Les Moonves is leaving his position as CEO of CBS, Variety reports, after a new wave of sexual assault and harassment allegations surfaced. Chief operating officer Joe Ianniello will take over as interim CEO.
The new New Yorker report, by Ronan Farrow, details claims against Moonves from six more women, on top of the allegations the journalist reported in July. The news comes three days after a Huffington Post report claimed that Moonves had tried to destroy Janet Jackson’s career following 2004 Super Bowl “wardrobe malfunction.”
Among the claims made in both waves of allegations are that Moonves has a habit of setting up meetings with women, making sure no one else but him is around, and then making aggressive sexual advances. They also said Moonves tried to sabotage their careers when they rejected his advances. Despite the charges, Moonves remained in charge while CBS, where he’s been for 23 years, launched an in-house investigation.
A mere investigation may not happen again.
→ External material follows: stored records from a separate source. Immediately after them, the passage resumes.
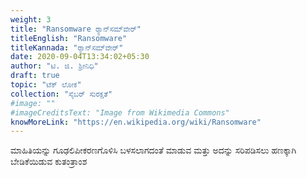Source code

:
 ```yaml
---
weight: 3
title: "Ransomware ರ್‍ಯಾನ್‌ಸಮ್‌ವೇರ್"
titleEnglish: "Ransomware"
titleKannada: "ರ್‍ಯಾನ್‌ಸಮ್‌ವೇರ್"
date: 2020-09-04T13:34:02+05:30
author: "ಟಿ. ಜಿ. ಶ್ರೀನಿಧಿ"
draft: true
topic: "ಟೆಕ್ ಲೋಕ"
collection: "ಸೈಬರ್ ಸುರಕ್ಷತೆ"
#image: ""
#imageCreditsText: "Image from Wikimedia Commons"
knowMoreLink: "https://en.wikipedia.org/wiki/Ransomware"
---
```



ಮಾಹಿತಿಯನ್ನು ಗೂಢಲಿಪೀಕರಣಗೊಳಿಸಿ ಬಳಸಲಾಗದಂತೆ ಮಾಡುವ ಮತ್ತು ಅದನ್ನು ಸರಿಪಡಿಸಲು ಹಣಕ್ಕಾಗಿ ಬೇಡಿಕೆಯಿಡುವ ಕುತಂತ್ರಾಂಶ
Moonves is believed to be departing his position entirely in light of Farrow’s new report. The claims date back to the 1980s and run up through the 2000s.
Among the new accusers is Phyllis Golden-Gottlieb, a now-retired TV executive who once worked at the Lorimar production company with Moonves. She accused Moonves of forcing her to perform oral sex on him while driving her to lunch. She didn’t say anything at the time, because he was the new “golden boy” at the studio. She did file a criminal complaint last year, but the LAPD couldn’t pursue the case because statute of limitations had passed, despite finding her claims “credible and consistent.”
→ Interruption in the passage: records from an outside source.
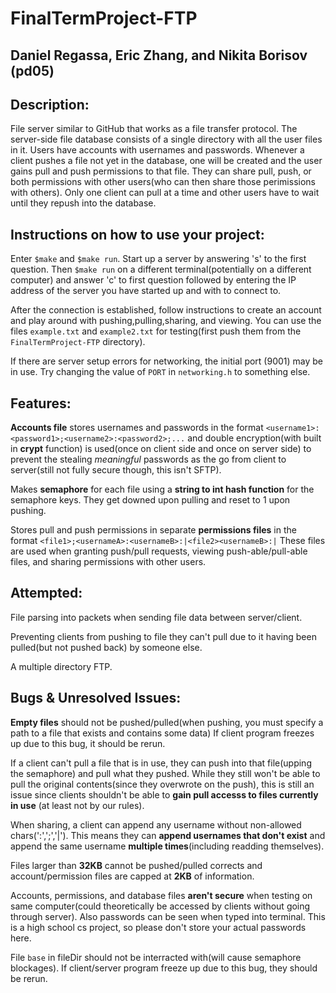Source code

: # FinalTermProject-FTP
## Daniel Regassa, Eric Zhang, and Nikita Borisov (pd05)

## Description:
   File server similar to GitHub that works as a file transfer protocol. The server-side file database consists of a single
  directory with all the user files in it. Users have accounts with usernames and passwords. Whenever a client pushes a file
  not yet in the database, one will be created and the user gains pull and push permissions to that file. They can share
  pull, push, or both permissions with other users(who can then share those perimissions with others). Only one client can pull
  at a time and other users have to wait until they repush into the database.
  
## Instructions on how to use your project:
   Enter ```$make``` and ```$make run```. Start up a server by answering 's' to the first question. Then ```$make run``` on a 
  different terminal(potentially on a different computer) and answer 'c' to first question followed by entering the IP address
  of the server you have started up and with to connect to. 
  
   After the connection is established, follow instructions to create an account and play around with pushing,pulling,sharing,
   and viewing. You can use the files ```example.txt``` and ```example2.txt``` for testing(first push them from the
   ```FinalTermProject-FTP``` directory).
   
   If there are server setup errors for networking, the initial port (9001) may be in use. Try changing the value of ```PORT```
   in ```networking.h``` to something else.
   
   ## Features:
   **Accounts file** stores usernames and passwords in the format ```<username1>:<password1>;<username2>:<password2>;...``` and 
   double encryption(with built in **crypt** function) is used(once on client side and once on server side) to prevent the
   stealing *meaningful* passwords as the go from client to server(still not fully secure though, this isn't SFTP). 
     
   Makes **semaphore** for each file using a **string to int hash function** for the semaphore keys. They get downed upon pulling
   and reset to 1 upon pushing.
     
   Stores pull and push permissions in separate **permissions files** in the format ```<file1>;<usernameA>:<usernameB>:|<file2><usernameB>:|```
   These files are used when granting push/pull requests, viewing push-able/pull-able files, and sharing permissions with
     other users.
   
   ## Attempted:
   File parsing into packets when sending file data between server/client.
   
   Preventing clients from pushing to file they can't pull due to it having been pulled(but not pushed back) by someone else.
   
   A multiple directory FTP.
   
   ## Bugs & Unresolved Issues:
   **Empty files** should not be pushed/pulled(when pushing, you must specify a path to a file that exists and contains
   some data) If client program freezes up due to this bug, it should be rerun. 
     
   If a client can't pull a file that is in use, they can push into that file(upping the semaphore) 
   and pull what they pushed. While they still won't be able to pull the original contents(since they overwrote on
   the push), this is still an issue since clients shouldn't be able to **gain pull accesss to files currently in use**
   (at least not by our rules).
     
   When sharing, a client can append any username without non-allowed chars(':',';','|'). This means they can **append
   usernames that don't exist** and append the same username **multiple times**(including readding themselves).
     
   Files larger than **32KB** cannot be pushed/pulled corrects and account/permission files are capped at **2KB** of information.
     
   Accounts, permissions, and database files **aren't secure** when testing on same computer(could theoretically be accessed
   by clients without going through server). Also passwords can be seen when typed into terminal. This is a high school cs
   project, so please don't store your actual passwords here.
     
   File ```base``` in fileDir should not be interracted with(will cause semaphore blockages). If client/server program freeze up due 
   to this bug, they should be rerun.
Golden-Gottlieb says she tried to avoid being alone with Moonves, but one day he allegedly exposed himself to her in his office, causing her to run out. Later, she claims, Moonves grabbed her and threw her against the wall over a misunderstanding over an unsent memo. He proceeded to move her into smaller and smaller offices in an effort to make her job more difficult.
The five other new accusers have similar stories of sexual assault followed by revenge and sabotage, and sometimes even physical threats.
In a letter to the New Yorker, Moonves called the accusations untrue and claimed three of the encounters were consensual, though he didn’t specify which. “I have never used my position to hinder the advancement or careers of women,” Moonves said. “In my 40 years of work, I have never before heard of such disturbing accusations. I can only surmise they are surfacing now for the first time, decades later, as part of a concerted effort by others to destroy my name, my reputation, and my career. Anyone who knows me knows that the person described in this article is not me.”
CBS and Moonves have been called on to donate $20 million to organizations that support the #MeToo movement. There have, however, been criticisms over the potential size of Moonves’ severance package, which may be over $100 million, meaning he’ll be making money off of the ordeal.